The world is filled with industrialists who damage the planet while making money, but Ray Anderson was not one of them. In 1973, after getting passed over for promotions at Callaway Mills, 39 year old Ray left and with just 15 people started Atlanta based Interface, Inc. which grew into the world’s biggest carpet-tile manufacturer. Today its products are installed across the globe and Interface has $1.1 billion in annual sales and employs 4,000 people.

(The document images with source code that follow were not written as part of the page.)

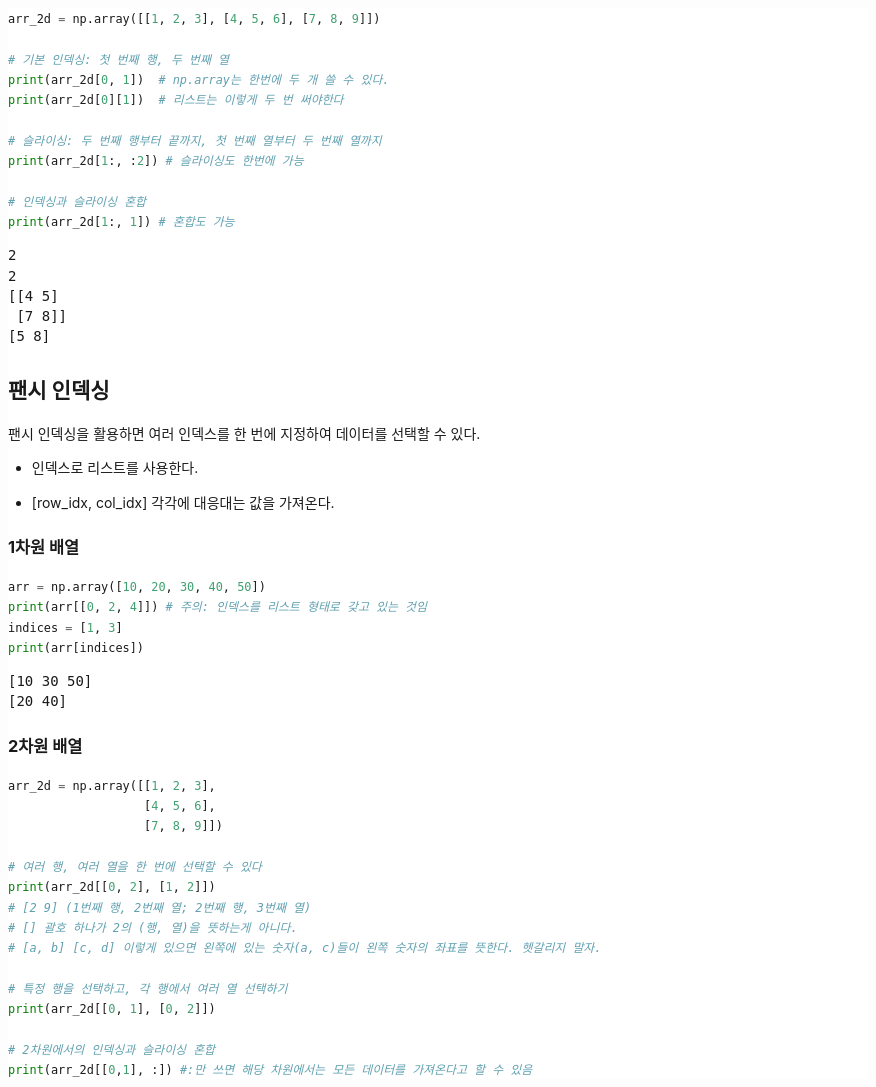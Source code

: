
 ```python
arr_2d = np.array([[1, 2, 3], [4, 5, 6], [7, 8, 9]])

# 기본 인덱싱: 첫 번째 행, 두 번째 열
print(arr_2d[0, 1])  # np.array는 한번에 두 개 쓸 수 있다.
print(arr_2d[0][1])  # 리스트는 이렇게 두 번 써야한다

# 슬라이싱: 두 번째 행부터 끝까지, 첫 번째 열부터 두 번째 열까지
print(arr_2d[1:, :2]) # 슬라이싱도 한번에 가능

# 인덱싱과 슬라이싱 혼합
print(arr_2d[1:, 1]) # 혼합도 가능
```

<pre>
2
2
[[4 5]
 [7 8]]
[5 8]
</pre>
## **팬시 인덱싱**



  팬시 인덱싱을 활용하면 여러 인덱스를 한 번에 지정하여 데이터를 선택할 수 있다.

   * 인덱스로 리스트를 사용한다.

   * [row_idx, col_idx] 각각에 대응대는 값을 가져온다.

    


### 1차원 배열



```python
arr = np.array([10, 20, 30, 40, 50])
print(arr[[0, 2, 4]]) # 주의: 인덱스를 리스트 형태로 갖고 있는 것임
indices = [1, 3]
print(arr[indices])
```

<pre>
[10 30 50]
[20 40]
</pre>
### 2차원 배열



```python
arr_2d = np.array([[1, 2, 3],
                   [4, 5, 6],
                   [7, 8, 9]])

# 여러 행, 여러 열을 한 번에 선택할 수 있다
print(arr_2d[[0, 2], [1, 2]])  
# [2 9] (1번째 행, 2번째 열; 2번째 행, 3번째 열)
# [] 괄호 하나가 2의 (행, 열)을 뜻하는게 아니다.
# [a, b] [c, d] 이렇게 있으면 왼쪽에 있는 숫자(a, c)들이 왼쪽 숫자의 좌표를 뜻한다. 헷갈리지 말자.

# 특정 행을 선택하고, 각 행에서 여러 열 선택하기
print(arr_2d[[0, 1], [0, 2]])

# 2차원에서의 인덱싱과 슬라이싱 혼합 
print(arr_2d[[0,1], :]) #:만 쓰면 해당 차원에서는 모든 데이터를 가져온다고 할 수 있음
```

But in 1994, 60 year old Ray read, “The Ecology of Commerce” by Paul Hawken, and he was “dumbfounded,” realizing Interface’s oil based products were an environmental hazard. “It was an epiphanic spear in my heart, a life changing moment,” he told the Guardian of London in a 2006 interview. “I realized I was a plunderer and it was not a legacy I wanted to leave behind.”
After restructuring its manufacturing processes and products, Interface not only slashed its greenhouse gasses, but its use of fossil fuels, water and its waste being dumped into landfills. The result was stunning. Interface not only became an environmental leader, it doubled its profits.
Ray avidly wrote of this phenomenon and travelled extensively telling businesspeople the benefits of becoming environmentalists, explaining how changing their practices now could help their firms and humanity. It was something Ray passionately pursued for the rest of his life.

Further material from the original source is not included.